══ RECORDS PROVIDED
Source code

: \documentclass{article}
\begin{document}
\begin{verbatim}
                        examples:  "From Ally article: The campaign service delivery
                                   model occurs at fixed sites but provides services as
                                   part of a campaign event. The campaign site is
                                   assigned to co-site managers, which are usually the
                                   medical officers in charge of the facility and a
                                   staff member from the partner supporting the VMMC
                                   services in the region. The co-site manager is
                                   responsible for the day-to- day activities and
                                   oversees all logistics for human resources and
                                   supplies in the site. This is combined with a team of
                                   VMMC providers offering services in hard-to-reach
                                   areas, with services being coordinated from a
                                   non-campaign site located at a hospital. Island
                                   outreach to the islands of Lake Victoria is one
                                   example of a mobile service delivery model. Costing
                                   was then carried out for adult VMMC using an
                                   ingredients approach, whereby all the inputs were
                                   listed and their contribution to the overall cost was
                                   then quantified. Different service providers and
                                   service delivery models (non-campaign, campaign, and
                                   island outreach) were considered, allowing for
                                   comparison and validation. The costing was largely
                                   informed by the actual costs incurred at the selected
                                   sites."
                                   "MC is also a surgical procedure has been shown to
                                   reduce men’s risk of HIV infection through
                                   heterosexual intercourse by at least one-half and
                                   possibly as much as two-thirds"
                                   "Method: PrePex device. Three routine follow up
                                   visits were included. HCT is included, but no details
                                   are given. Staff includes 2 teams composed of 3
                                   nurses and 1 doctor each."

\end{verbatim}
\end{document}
════
══ RECORDS PROVIDED
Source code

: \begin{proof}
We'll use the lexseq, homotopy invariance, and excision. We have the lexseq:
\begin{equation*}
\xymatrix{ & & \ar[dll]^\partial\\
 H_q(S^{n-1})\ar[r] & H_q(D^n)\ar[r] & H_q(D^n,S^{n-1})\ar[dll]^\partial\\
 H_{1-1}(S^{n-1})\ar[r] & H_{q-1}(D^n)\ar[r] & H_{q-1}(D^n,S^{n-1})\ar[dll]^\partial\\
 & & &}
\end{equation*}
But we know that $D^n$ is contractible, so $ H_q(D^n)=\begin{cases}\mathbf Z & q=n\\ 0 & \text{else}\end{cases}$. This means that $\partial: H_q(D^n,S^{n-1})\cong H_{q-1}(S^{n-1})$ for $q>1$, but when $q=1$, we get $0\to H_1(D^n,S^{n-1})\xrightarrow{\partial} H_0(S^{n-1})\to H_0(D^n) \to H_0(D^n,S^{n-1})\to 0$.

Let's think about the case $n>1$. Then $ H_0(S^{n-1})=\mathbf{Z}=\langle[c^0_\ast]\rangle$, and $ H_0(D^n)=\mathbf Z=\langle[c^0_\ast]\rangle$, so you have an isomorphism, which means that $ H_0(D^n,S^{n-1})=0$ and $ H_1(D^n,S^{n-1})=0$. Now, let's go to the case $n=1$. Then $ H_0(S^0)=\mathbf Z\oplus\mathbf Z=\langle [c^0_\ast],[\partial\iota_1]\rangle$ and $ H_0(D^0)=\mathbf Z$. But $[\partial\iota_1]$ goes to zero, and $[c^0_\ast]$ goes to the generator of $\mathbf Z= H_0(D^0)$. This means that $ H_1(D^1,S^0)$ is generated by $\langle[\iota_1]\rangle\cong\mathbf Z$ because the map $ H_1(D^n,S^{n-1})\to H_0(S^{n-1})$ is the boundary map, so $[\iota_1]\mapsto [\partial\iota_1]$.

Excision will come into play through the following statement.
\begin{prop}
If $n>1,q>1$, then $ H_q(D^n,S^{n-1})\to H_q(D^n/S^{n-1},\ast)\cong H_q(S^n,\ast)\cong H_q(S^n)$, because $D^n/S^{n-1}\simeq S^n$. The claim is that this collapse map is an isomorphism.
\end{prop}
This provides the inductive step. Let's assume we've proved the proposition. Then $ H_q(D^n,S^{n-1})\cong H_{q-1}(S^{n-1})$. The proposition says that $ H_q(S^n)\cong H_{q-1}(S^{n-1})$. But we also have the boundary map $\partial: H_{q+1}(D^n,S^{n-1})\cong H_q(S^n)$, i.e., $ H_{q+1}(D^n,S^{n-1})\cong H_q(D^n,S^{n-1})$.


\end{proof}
════
══ RECORDS PROVIDED
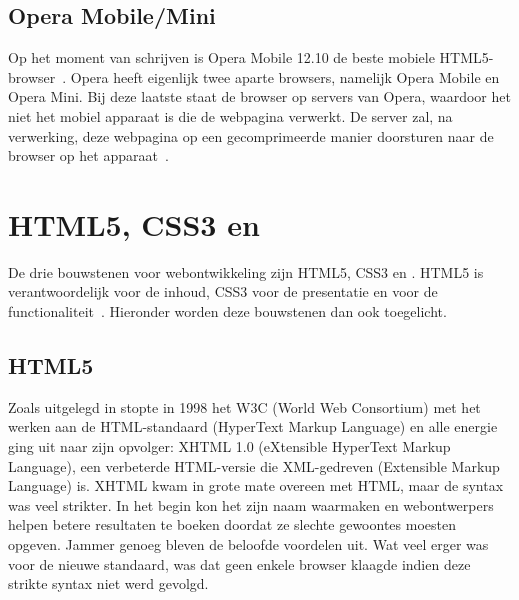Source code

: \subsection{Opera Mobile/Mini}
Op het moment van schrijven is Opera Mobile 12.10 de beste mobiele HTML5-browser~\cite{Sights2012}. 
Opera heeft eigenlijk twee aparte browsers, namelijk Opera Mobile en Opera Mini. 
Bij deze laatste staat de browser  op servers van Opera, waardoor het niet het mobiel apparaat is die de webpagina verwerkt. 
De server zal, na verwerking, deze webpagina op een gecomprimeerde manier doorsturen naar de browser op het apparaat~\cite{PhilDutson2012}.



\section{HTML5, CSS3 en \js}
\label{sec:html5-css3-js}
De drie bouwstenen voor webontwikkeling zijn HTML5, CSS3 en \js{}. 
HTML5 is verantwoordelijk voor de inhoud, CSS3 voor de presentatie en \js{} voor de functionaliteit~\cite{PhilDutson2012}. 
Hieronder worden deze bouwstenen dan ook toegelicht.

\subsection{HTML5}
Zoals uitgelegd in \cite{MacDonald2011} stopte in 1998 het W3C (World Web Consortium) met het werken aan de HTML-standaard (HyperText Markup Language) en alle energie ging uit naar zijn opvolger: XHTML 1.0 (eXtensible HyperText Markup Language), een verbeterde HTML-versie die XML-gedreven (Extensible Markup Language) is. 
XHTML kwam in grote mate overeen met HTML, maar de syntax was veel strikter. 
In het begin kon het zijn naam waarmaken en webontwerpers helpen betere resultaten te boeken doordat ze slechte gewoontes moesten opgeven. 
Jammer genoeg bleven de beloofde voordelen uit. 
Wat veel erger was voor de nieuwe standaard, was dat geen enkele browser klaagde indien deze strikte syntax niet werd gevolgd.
════
• ACTIVITY
Identify the lines above that contain the word "providers", then copy them.

• RESPONSE FOR THIS EXERCISE
                                   VMMC providers offering services in hard-to-reach
                                   then quantified. Different service providers and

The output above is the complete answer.